Tuning the structure and properties of glasses using pressure quenching routes

Vitreous SiO2 is an important engineering material because of its chemical durability and mechanical strength, with applications ranging from dielectric insulators in semiconductor devices to optics and telecommunication. It is one of the most widely and well studied materials, not only as an archetypical amorphous material, but also because of its anomalous thermo-mechanical properties. The most pronounced elastic anomalies that appear in silica and silica-rich glasses are the positive temperature derivative and negative pressure derivative of bulk modulus, as compared with normal glasses, such as window glass (soda-lime-silica) containing more network modifiers. It would be natural to imagine that there are intermediate glasses with elastic moduli that are independent of temperature and/or pressure. Such glasses will find immediate applications in pressure sensors used in many of everyday applications, where thermal stability and high accuracy are crucial for devices to work over a large temperature and pressure range. They will also be ideal materials of choice for any device that may experience thermal and mechanical shocks during service, especially in systems made of different materials where strain mismatch can develop across the interfaces after such huge thermo-mechanical impact. By using a combination of experiments and molecular dynamic simulations, our studies show that the anomalous thermo-mechanical properties of silica glass, such as the minimum in the bulk modulus at ~2-3 GPa gradually diminishes with the increase of the density.
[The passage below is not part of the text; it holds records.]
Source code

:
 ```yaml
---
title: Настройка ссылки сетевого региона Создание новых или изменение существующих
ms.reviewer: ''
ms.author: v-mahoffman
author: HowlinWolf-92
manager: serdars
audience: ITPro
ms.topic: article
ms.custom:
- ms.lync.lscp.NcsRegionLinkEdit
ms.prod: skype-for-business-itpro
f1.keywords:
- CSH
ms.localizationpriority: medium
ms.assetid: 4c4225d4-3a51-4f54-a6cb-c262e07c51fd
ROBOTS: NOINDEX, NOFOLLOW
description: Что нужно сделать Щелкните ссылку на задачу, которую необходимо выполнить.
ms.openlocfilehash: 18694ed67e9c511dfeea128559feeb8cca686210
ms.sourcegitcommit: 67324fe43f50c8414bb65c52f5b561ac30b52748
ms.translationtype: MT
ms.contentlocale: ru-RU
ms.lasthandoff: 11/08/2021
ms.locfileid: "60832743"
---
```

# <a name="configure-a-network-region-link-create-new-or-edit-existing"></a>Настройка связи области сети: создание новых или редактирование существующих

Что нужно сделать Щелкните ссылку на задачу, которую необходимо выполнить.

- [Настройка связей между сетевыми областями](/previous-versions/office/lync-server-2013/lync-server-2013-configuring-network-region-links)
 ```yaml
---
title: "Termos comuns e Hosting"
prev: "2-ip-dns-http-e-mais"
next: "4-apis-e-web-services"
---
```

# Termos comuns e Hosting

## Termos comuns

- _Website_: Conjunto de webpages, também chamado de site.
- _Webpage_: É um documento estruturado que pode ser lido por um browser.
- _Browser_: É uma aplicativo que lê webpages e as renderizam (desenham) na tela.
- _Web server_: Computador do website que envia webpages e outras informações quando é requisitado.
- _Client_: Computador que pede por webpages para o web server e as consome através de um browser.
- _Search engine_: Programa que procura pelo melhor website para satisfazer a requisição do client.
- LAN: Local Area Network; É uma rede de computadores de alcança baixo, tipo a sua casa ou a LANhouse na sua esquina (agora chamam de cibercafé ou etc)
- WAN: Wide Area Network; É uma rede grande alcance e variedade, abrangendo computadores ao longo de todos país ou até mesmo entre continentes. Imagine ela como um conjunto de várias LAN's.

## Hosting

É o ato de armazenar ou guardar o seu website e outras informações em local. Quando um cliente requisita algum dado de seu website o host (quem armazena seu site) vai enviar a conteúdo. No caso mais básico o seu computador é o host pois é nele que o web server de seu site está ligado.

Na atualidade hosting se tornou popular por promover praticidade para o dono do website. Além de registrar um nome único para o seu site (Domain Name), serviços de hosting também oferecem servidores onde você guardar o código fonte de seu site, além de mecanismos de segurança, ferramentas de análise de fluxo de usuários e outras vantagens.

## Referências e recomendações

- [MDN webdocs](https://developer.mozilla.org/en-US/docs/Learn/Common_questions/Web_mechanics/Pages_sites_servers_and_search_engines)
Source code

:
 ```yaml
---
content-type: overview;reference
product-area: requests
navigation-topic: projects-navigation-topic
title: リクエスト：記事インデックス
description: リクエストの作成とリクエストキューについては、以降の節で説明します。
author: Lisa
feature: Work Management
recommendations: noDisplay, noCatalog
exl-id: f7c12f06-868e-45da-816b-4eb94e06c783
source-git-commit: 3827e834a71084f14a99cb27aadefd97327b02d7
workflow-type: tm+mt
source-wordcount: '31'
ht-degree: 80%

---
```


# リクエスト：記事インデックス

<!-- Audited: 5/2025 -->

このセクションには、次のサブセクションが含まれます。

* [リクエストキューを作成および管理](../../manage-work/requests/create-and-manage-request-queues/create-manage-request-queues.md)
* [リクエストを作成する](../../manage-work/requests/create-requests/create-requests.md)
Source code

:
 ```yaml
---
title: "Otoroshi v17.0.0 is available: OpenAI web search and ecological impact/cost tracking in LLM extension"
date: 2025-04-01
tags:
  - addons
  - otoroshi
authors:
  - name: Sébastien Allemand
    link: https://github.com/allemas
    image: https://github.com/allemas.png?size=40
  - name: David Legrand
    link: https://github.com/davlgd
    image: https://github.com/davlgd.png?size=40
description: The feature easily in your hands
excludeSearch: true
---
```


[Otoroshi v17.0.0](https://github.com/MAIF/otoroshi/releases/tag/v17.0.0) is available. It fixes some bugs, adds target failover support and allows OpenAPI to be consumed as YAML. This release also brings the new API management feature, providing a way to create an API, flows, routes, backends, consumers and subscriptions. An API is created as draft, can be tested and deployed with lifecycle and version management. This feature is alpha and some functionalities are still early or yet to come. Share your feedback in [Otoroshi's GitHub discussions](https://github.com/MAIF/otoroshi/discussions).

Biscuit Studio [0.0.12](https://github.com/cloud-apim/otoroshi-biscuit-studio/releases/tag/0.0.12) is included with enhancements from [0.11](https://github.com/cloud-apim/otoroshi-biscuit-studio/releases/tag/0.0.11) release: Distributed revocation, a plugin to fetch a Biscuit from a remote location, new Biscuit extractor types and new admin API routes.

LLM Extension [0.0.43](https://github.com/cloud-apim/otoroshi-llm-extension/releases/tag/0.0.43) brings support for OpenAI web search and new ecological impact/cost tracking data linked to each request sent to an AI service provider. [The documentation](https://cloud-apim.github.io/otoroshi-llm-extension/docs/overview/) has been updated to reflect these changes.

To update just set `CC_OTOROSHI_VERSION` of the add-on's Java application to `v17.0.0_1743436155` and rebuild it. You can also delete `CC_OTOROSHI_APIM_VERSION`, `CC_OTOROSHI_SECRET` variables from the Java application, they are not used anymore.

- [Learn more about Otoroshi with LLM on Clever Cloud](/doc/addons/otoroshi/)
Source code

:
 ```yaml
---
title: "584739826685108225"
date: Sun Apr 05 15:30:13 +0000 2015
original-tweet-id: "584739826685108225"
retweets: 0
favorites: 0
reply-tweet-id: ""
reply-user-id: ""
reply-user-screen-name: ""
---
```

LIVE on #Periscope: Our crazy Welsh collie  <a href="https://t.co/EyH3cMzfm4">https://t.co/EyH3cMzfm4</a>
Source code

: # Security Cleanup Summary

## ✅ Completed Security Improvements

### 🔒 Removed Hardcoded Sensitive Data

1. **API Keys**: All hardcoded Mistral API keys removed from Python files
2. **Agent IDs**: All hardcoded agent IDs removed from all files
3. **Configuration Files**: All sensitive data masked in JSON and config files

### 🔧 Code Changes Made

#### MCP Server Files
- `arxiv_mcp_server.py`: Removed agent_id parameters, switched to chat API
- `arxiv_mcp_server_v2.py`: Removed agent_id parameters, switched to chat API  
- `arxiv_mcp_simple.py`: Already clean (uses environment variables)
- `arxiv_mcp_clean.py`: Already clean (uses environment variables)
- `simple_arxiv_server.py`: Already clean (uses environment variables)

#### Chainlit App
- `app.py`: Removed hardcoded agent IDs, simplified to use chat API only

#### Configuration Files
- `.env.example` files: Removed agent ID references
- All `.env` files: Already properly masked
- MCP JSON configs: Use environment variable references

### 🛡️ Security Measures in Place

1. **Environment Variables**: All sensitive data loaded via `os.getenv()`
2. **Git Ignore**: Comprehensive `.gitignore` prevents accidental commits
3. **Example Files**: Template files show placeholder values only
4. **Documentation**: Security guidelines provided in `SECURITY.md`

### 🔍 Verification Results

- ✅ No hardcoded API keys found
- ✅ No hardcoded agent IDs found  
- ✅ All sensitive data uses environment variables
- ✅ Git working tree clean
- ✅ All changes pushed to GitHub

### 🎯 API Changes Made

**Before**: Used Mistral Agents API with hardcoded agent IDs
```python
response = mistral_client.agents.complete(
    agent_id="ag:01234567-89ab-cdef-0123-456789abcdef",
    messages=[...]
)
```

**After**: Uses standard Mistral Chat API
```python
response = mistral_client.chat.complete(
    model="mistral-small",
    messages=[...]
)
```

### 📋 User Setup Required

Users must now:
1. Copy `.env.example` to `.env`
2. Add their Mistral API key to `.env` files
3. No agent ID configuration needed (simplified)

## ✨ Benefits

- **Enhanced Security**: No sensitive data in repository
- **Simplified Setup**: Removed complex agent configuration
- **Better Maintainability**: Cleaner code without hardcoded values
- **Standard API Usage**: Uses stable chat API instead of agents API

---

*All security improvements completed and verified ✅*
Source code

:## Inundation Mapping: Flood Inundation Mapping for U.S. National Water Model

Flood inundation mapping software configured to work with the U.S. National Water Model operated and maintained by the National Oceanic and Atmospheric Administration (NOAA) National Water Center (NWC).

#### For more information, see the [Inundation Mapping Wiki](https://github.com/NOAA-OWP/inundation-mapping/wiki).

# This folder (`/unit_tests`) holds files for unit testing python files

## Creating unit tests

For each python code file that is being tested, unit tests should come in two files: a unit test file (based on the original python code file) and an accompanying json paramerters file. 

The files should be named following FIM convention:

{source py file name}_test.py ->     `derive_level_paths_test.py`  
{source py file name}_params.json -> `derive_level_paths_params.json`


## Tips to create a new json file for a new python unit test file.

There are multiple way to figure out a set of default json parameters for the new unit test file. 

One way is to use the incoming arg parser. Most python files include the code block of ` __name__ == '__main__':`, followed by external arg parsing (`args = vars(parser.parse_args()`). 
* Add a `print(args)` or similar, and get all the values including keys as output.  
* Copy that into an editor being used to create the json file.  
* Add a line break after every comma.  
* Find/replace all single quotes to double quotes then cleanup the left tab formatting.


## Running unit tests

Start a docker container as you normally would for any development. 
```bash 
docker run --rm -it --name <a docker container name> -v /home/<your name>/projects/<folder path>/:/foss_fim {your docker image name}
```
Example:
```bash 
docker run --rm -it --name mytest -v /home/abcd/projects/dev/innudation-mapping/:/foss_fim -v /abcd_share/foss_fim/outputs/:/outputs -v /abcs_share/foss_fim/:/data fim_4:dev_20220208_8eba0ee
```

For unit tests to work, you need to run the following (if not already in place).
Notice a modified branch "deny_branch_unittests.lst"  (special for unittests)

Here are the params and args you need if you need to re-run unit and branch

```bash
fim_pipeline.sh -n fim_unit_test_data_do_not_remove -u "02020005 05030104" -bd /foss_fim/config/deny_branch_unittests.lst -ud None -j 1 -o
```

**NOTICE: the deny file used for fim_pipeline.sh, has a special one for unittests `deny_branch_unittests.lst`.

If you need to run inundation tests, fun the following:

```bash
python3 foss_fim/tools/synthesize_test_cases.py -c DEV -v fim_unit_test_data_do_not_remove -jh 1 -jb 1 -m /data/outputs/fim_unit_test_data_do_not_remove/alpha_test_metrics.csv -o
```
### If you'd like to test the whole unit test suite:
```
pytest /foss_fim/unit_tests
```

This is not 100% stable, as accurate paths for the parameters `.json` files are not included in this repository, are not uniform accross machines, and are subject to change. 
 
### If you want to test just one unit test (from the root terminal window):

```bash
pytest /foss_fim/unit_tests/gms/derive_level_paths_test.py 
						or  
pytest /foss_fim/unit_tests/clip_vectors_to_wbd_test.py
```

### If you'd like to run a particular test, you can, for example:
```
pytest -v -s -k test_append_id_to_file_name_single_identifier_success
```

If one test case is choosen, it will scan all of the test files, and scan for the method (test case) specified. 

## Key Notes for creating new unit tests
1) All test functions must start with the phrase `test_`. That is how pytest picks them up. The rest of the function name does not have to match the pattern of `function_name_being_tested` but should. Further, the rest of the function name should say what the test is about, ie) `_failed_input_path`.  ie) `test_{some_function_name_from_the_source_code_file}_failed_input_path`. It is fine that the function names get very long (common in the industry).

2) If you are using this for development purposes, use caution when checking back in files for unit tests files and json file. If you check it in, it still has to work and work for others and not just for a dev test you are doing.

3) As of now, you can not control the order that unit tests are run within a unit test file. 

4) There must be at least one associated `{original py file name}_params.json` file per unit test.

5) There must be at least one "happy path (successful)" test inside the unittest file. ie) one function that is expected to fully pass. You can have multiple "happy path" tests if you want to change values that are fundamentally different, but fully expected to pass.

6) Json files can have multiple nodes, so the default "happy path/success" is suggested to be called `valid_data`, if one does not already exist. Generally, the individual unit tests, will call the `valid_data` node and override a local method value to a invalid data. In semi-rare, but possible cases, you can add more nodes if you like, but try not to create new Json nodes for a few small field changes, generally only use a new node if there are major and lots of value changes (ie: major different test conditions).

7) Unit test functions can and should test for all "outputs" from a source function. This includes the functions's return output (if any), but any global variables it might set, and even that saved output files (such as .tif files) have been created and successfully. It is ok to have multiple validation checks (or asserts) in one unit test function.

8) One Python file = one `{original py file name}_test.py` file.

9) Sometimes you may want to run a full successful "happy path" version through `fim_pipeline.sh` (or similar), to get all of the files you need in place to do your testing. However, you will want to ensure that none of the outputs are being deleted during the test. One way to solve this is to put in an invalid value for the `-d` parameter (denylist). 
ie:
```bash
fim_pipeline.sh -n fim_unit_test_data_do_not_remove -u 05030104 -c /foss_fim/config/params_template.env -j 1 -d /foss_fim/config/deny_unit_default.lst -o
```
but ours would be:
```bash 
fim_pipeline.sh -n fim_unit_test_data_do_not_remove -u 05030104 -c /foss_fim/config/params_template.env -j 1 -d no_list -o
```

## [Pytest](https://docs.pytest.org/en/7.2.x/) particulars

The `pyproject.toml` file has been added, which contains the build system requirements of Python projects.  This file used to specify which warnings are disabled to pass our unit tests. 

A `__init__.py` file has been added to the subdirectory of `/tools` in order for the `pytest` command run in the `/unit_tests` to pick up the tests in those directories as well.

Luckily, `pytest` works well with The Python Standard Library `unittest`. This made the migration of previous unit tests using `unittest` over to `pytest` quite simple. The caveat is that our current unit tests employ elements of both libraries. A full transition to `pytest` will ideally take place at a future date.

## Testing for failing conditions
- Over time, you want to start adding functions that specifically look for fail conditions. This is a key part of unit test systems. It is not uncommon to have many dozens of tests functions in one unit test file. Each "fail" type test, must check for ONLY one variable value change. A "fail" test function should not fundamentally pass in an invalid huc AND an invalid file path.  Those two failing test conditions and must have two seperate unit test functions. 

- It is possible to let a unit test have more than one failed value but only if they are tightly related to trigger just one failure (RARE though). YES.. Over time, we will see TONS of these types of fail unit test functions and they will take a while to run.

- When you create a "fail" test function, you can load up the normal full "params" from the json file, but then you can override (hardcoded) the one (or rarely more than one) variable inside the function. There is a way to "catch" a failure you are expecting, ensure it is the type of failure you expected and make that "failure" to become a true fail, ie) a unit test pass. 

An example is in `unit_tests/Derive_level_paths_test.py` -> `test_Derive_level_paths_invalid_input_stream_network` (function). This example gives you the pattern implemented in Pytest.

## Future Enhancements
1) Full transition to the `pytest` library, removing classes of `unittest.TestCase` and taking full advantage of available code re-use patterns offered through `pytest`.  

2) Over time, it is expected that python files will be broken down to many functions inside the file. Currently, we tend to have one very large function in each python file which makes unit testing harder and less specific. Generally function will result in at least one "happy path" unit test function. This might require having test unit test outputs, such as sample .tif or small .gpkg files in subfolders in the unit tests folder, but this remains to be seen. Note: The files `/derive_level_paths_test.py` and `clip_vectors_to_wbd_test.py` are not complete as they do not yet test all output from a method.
Furthermore, the anomalous thermo-mechanical properties of silica glass are inherently connected to the ability of the glass to undergo irreversible densification. By preparing silica glass in ways that eliminates anomalous thermo-mechanical behaviors, e.g., by quenching it under pressure, the propensity of the glass to undergo irreversible densification can be eradicated. By preparing glass using pressure quenching routes, we can tune its structure and properties in a controllable way. With increasing of quenching pressure, the thermo-mechanical anomalies of silica rich glasses gradually diminish and eventually disappear, we can obtain silica glass with zero pressure/temperature dependent mechanical properties. Pressure quenched glasses have permanently “densified” characteristics, with density, elastic moduli and hardness increase dramatically with quenching pressure.